Physical Hazards in Confined Spaces
In addition to atmospheric hazards, a confined space must also be assessed for physical hazards. These hazards include those associated with hazardous energy releases, grinding equipment, dry particles that can engulf an entrant, communication problems, noise, temperature, and size of openings into the space.
Engulfment in loose materials is one of the leading causes of death from physical hazards in confined spaces. Engulfment and suffocation are hazards associated with storage bins, silos, and hoppers where grain, sand, gravel, or other loose material are stored, handled, or transferred. The behavior of such material is unpredictable, and entrapment and burial can occur in a matter of seconds.
In some cases, material being drawn from the bottom of storage bins can cause the surface to act like quicksand. When a storage bin is emptied from the bottom, the flow of material forms a funnel-shaped path over the outlet. The rate of material flow increases toward the center of the funnel. During a typical unloading operation, the flow rate can become so great that once a worker is drawn into the flow path, escape is virtually impossible.
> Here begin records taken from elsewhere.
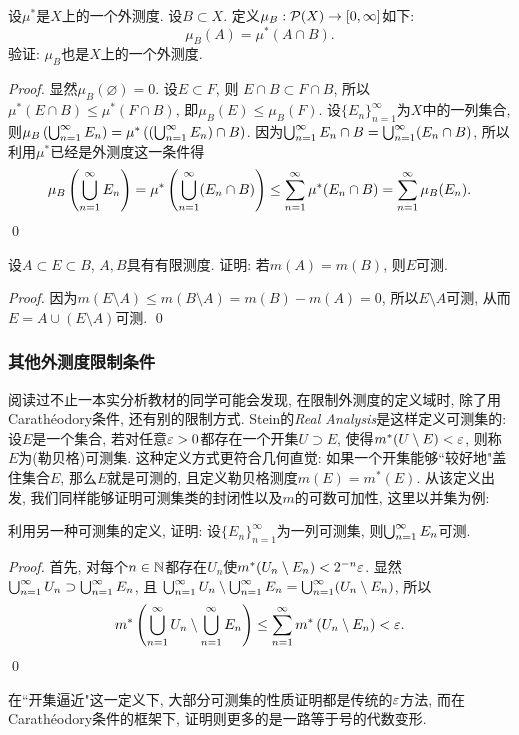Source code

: \begin{exercise}
    设$\mu^*$是$X$上的一个外测度.
    设$B \subset X$. 定义$\mu_B: \mathcal{P}(X) \to [0, \infty]$如下:
    $$\mu_B(A) = \mu^*(A \cap B).$$
    验证: $\mu_B$也是$X$上的一个外测度. 
\end{exercise}
\begin{proof}
    显然$\mu_B(\varnothing) = 0$. 设$E \subset F$, 则
    $E \cap B \subset F \cap B$, 所以$\mu^*(E \cap B) \leq \mu^*(F \cap B)$, 即$\mu_B(E) \leq \mu_B(F)$. 设$\{E_n\}_{n=1}^\infty$为$X$中的一列集合, 则$\mu_B\left(\bigcup_{n=1}^{\infty}E_n\right) = \mu^*\left( \left(\bigcup_{n=1}^{\infty}E_n\right) \cap B\right)$.
    因为$\bigcup_{n=1}^{\infty}E_n \cap B = \bigcup_{n=1}^{\infty}(E_n \cap B)$, 所以利用$\mu^*$已经是外测度这一条件得
    $$\mu_B\left(\bigcup_{n=1}^{\infty}E_n\right) = \mu^*\left(\bigcup_{n=1}^{\infty}(E_n \cap B)\right) \leq \sum_{n=1}^{\infty} \mu^*(E_n \cap B) = \sum_{n=1}^{\infty} \mu_B(E_n). $$
    \qed 
\end{proof}
\begin{exercise} %
    设$A \subset E \subset B$, $A,B$具有有限测度. 证明: 若$m(A) = m(B)$, 则$E$可测.
\end{exercise}
\begin{proof}
    因为$m(E \setminus A) \leq m(B \setminus A) = m(B) - m(A) = 0$, 所以$E \setminus A$可测, 
    从而$E = A \cup (E \setminus A)$可测. \qed 
\end{proof}

\subsubsection*{其他外测度限制条件}
阅读过不止一本实分析教材的同学可能会发现, 在限制外测度的定义域时, 除了用Carath\'eodory条件, 还有别的限制方式. Stein的\textit{Real Analysis}是这样定义可测集的:
设$E$是一个集合, 若对任意$\varepsilon > 0$都存在一个开集$U \supset E$, 使得$m^*(U \setminus E) < \varepsilon$, 则称$E$为(勒贝格)可测集. 这种定义方式更符合几何直觉: 如果一个开集能够``较好地"盖住集合$E$, 那么$E$就是可测的, 且定义勒贝格测度$m(E) = m^*(E)$. 从该定义出发, 我们同样能够证明可测集类的封闭性以及$m$的可数可加性, 这里以并集为例:
\begin{example}
    利用另一种可测集的定义, 证明: 设$\{E_n\}_{n=1}^\infty$为一列可测集, 则$\bigcup_{n=1}^{\infty}E_n$可测.
\end{example}
\begin{proof}
    首先, 对每个$n \in \mathbb{N}$都存在$U_n$使$m^*(U_n \setminus E_n) < 2^{-n} \varepsilon$.
    显然$\bigcup_{n=1}^{\infty}U_n \supset \bigcup_{n=1}^{\infty}E_n$, 且
    $\bigcup_{n=1}^{\infty}U_n \setminus \bigcup_{n=1}^{\infty}E_n = \bigcup_{n=1}^{\infty} (U_n \setminus E_n)$, 所以
    $$  m^*\left(\bigcup_{n=1}^{\infty}U_n \setminus \bigcup_{n=1}^{\infty}E_n\right)
    \leq \sum_{n=1}^{\infty}m^*\left(U_n \setminus E_n\right) < \varepsilon. $$
    \qed 
\end{proof}
在``开集逼近"这一定义下, 大部分可测集的性质证明都是传统的$\varepsilon$方法, 而在Carath\'eodory条件的框架下, 证明则更多的是一路等于号的代数变形. 

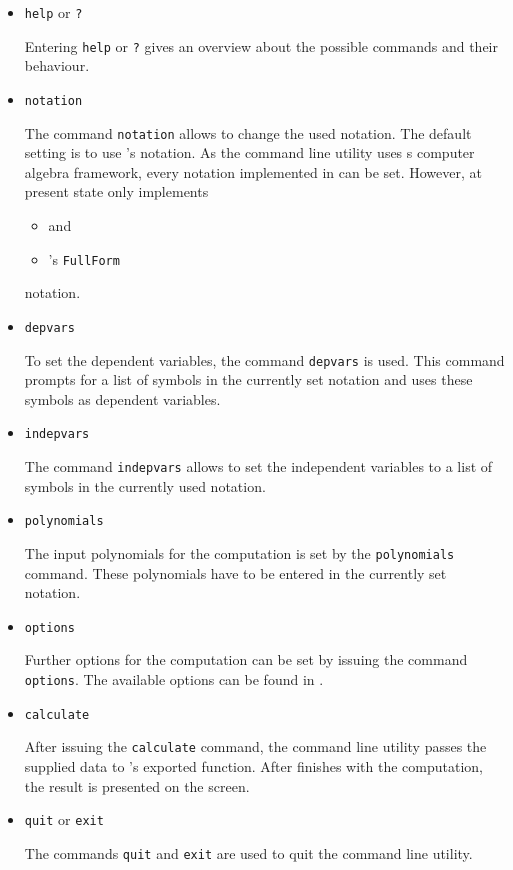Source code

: \begin{itemize}
\item {\tt help} or {\tt ?}

Entering {\tt help} or {\tt ?} gives an overview about the possible commands and their behaviour.

\item{\tt notation}

The command {\tt notation} allows to change the used notation. The default setting is to use \Maple's notation. As the command line utility uses \LibExtIO{}s computer algebra framework, every notation implemented in \LibExtIO can be set. However, at present state \LibExtIO only implements
\begin{itemize}
\item \Maple and
\item \Mathematica's {\tt FullForm}
\end{itemize}
notation.

\item{\tt depvars}

To set the dependent variables, the command {\tt depvars} is used. This command prompts for a list of symbols in the currently set notation and uses these symbols as dependent variables.

\item{\tt indepvars}

The command {\tt indepvars} allows to set the independent variables to a list of symbols in the currently used notation.

\item{\tt polynomials}

The input polynomials for the computation is set by the {\tt polynomials} command. These polynomials have to be entered in the currently set notation.

\item{\tt options}

Further options for the computation can be set by issuing the command {\tt options}. The available options can be found in .

\item{\tt calculate}

After issuing the {\tt calculate} command, the command line utility passes the supplied data to \LibCharSet's exported \exportedsymbol function. After \LibCharSet finishes with the computation, the result is presented on the screen.

\item{\tt quit} or {\tt exit}

The commands {\tt quit} and {\tt exit} are used to quit the command line utility.

\end{itemize}


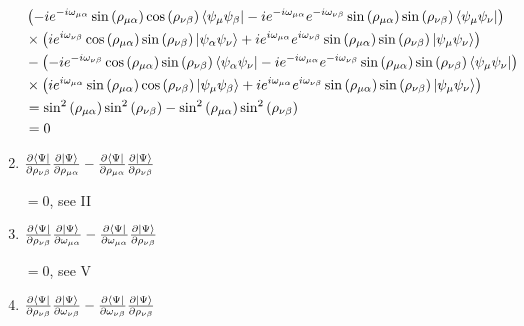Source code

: \documentclass{aux/ttuthes2007}
\newcommand{\bra}[1]{\ensuremath{\left\langle#1\right\vert}}
\newcommand{\ket}[1]{\ensuremath{\left|#1\right\rangle}}
\newcommand{\s}[1]{\sin\left( #1 \right)}
\newcommand{\ssq}[1]{\sin^2\left( #1 \right)}
\newcommand{\co}[1]{\cos\left( #1 \right)}
\newcommand{\kpp}[1]{\frac{\partial \ket\Psi}{\partial #1}}
\newcommand{\bpp}[1]{\frac{\partial \bra\Psi}{\partial #1}}
\newcommand{\ind}[1]{{\uo #1 \oo #1}}
\newcommand{\uo}[1]{
		\IfEqCase{#1}{
			{0}{\mu}
			{1}{\nu}
			{2}{\xi}
		}[\PackageError{uo}{Undefined option to uo: #1}{}]
}
\newcommand{\oo}[1]{
		\IfEqCase{#1}{
			{0}{\alpha}
			{1}{\beta}
			{2}{\gamma}
		}[\PackageError{unocorb}{Undefined option to unuo: #1}{}]
}
\begin{document}
\begin{enumerate}
\begin{align*}
	&\left (
	-i e^{ -i \omega_\ind 0}\s {\rho_\ind 0}\co {\rho_\ind 1}\bra{\psi_{\uo 0} \psi_{\oo 1}} 
	-i e^{ -i \omega_\ind 0}e^{ -i \omega_\ind 1}\s {\rho_\ind 0}\s {\rho_\ind 1}\bra{\psi_{\uo 0} \psi_{\uo 1}} 
	\right )
	\\
	&\times\left (
	ie^{i\omega_\ind 1}\co {\rho_\ind 0 }\s {\rho_\ind 1}\ket {\psi_{\oo 0}\psi_{\uo 1}} 
	+ ie^{i\omega_\ind 0}e^{i\omega_\ind 1}\s {\rho_\ind 0}\s {\rho_\ind 1}\ket{\psi_{\uo 0} \psi_{\uo 1}} 
	\right )
	\\
	&-\left (
	-i e^{ -i \omega_\ind 1}\co {\rho_\ind 0 }\s {\rho_\ind 1}\bra {\psi_{\oo 0}\psi_{\uo 1}}
	-i e^{ -i \omega_\ind 0}e^{ -i \omega_\ind 1}\s {\rho_\ind 0}\s {\rho_\ind 1}\bra{\psi_{\uo 0} \psi_{\uo 1}} 
	\right )
	\\
	&\times\left (
	ie^{i\omega_\ind 0}\s {\rho_\ind 0}\co {\rho_\ind 1}\ket{\psi_{\uo 0} \psi_{\oo 1}} 
	+ ie^{i\omega_\ind 0}e^{i\omega_\ind 1}\s {\rho_\ind 0}\s {\rho_\ind 1}\ket{\psi_{\uo 0} \psi_{\uo 1}} 
	\right )
	\\
	&= \ssq {\rho_\ind 0}\ssq {\rho_\ind 1}
	- \ssq {\rho_\ind 0}\ssq {\rho_\ind 1}
	\\
	&= 0
\end{align*}

	\item $ \bpp{\rho_\ind 1} \kpp{\rho_\ind 0}
	- \bpp{\rho_\ind 0} \kpp{\rho_\ind 1}$

	$=0$, see II

	\item $ \bpp{\rho_\ind 1} \kpp{\omega_\ind 0}
	- \bpp{\omega_\ind 0} \kpp{\rho_\ind 1}$

	$=0$, see V

	\item $ \bpp{\rho_\ind 1} \kpp{\omega_\ind 1}
	- \bpp{\omega_\ind 1} \kpp{\rho_\ind 1}$


\end{enumerate}
\end{document}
A condition known as “bridging” can create additional hazardous situations. Bridging occurs when grain or other loose material clings to the sides of a container or vessel that is being emptied from below, allowing a hollow space to be created. The bridge of material over the space may collapse without warning, entrapping workers who are standing below or on top of the bridge and who are unaware that the surface is unstable.
Bridging can occur in storage bins, silos, and hoppers that contain ground grains, soybean meal and other meals, or other loose materials such as cement, limestone, coal, and sawdust. The diameter of the storage vessel and the moisture content of the stored materials are factors that contribute to bridging.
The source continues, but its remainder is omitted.